* [PROBLEM DETAILS] The answer should consist of each line below that contains the word "depends".

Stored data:
-----

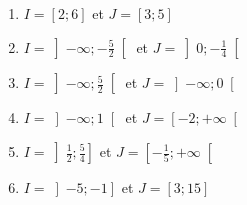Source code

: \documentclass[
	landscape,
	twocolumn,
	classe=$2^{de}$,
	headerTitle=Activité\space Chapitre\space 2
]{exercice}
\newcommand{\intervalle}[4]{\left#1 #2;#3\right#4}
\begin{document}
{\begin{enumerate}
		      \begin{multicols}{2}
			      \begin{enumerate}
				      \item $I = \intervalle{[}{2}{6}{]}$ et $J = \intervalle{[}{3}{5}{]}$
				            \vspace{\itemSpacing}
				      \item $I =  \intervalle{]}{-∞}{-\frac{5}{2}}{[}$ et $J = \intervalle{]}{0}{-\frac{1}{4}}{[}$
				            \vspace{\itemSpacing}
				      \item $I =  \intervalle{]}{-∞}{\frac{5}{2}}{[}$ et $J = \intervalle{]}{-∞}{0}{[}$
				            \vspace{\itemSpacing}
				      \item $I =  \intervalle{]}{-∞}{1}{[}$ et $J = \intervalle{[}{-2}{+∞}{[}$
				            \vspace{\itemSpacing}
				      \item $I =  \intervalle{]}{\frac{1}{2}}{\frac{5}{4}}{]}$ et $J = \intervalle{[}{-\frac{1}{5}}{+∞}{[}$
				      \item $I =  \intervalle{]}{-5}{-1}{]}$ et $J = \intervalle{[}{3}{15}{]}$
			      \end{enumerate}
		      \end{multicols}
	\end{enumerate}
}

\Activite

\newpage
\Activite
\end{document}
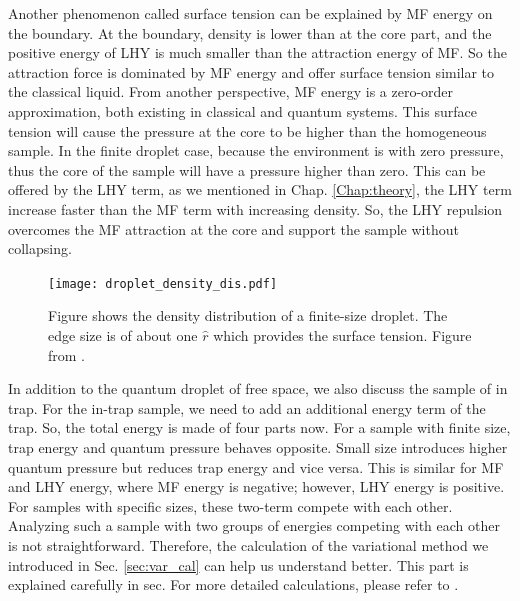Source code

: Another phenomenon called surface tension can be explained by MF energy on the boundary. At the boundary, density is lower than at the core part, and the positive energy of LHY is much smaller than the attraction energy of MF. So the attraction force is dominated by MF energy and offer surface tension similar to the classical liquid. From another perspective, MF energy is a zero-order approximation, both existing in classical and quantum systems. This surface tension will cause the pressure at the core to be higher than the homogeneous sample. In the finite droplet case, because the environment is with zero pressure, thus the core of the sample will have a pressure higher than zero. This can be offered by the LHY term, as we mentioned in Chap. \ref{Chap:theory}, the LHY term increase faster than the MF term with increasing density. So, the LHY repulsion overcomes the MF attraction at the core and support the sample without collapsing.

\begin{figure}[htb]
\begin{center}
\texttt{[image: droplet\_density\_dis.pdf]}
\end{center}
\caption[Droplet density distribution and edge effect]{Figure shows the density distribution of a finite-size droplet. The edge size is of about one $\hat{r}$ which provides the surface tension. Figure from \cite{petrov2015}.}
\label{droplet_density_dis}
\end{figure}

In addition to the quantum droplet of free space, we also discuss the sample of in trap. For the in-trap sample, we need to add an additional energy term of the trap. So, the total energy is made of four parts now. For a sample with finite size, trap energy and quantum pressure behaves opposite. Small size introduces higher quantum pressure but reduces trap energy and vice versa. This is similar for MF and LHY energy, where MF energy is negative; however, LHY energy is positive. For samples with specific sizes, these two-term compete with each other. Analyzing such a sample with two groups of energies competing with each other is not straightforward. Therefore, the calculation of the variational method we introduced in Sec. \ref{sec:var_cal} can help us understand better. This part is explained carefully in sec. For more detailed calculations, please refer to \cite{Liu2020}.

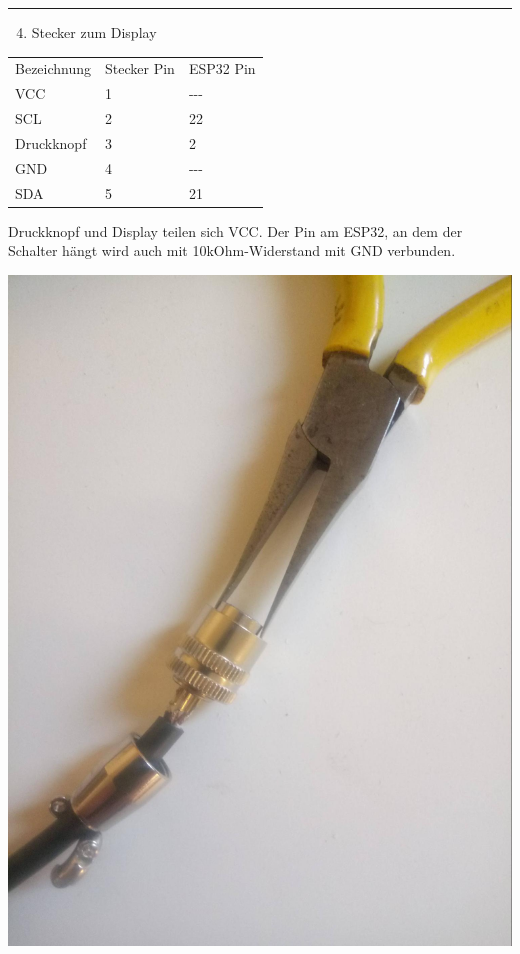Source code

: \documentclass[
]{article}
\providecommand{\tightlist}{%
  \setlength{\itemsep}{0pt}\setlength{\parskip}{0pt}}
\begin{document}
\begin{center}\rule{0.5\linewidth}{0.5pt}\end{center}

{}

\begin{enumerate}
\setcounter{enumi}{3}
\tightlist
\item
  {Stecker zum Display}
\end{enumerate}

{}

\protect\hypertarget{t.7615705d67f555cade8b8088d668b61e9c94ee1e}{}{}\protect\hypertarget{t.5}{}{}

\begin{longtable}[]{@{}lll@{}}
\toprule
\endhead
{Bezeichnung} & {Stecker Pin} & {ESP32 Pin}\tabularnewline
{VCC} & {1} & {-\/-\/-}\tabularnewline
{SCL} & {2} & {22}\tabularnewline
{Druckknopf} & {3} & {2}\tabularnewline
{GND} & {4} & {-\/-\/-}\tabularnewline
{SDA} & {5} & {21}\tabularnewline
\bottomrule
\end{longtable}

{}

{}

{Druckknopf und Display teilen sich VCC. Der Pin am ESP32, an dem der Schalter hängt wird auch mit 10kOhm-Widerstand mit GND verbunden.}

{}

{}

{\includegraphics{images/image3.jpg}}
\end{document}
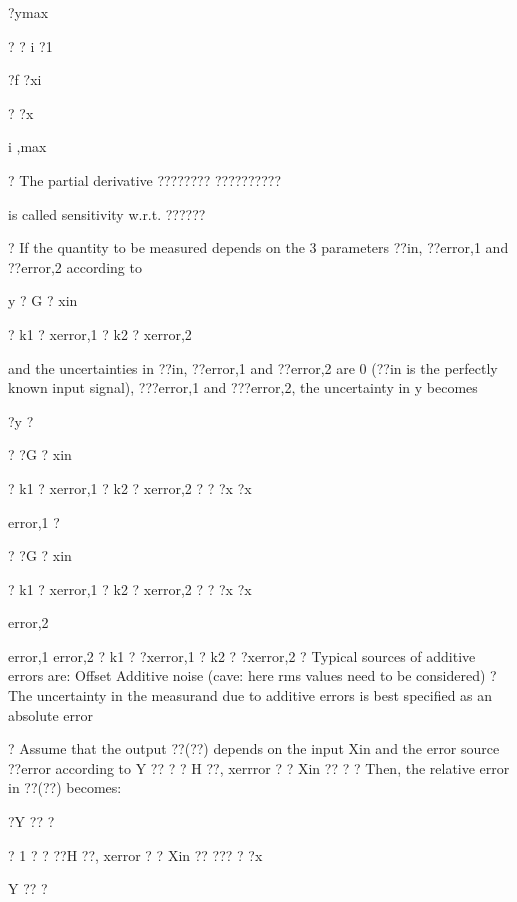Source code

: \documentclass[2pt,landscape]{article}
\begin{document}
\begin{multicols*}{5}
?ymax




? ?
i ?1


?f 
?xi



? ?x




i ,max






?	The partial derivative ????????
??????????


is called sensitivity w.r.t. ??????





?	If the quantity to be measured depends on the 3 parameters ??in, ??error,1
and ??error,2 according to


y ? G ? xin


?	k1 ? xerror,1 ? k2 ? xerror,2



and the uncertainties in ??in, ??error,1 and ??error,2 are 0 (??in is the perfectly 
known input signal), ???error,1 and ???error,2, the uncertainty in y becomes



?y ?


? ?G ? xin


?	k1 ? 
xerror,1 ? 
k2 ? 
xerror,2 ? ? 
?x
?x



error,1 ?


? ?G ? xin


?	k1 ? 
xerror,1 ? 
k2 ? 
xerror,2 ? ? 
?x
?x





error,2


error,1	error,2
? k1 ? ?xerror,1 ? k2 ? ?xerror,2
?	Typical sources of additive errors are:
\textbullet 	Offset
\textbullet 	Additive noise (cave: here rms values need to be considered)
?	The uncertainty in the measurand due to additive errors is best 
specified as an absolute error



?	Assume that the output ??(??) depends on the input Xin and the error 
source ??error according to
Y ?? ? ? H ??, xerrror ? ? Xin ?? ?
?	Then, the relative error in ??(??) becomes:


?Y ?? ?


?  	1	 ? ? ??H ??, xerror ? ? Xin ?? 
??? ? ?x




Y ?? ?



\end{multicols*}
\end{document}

-----

* [WRITTEN ANSWER]
?	If the quantity to be measured depends on the 3 parameters ??in, ??error,1
?	Assume that the output ??(??) depends on the input Xin and the error 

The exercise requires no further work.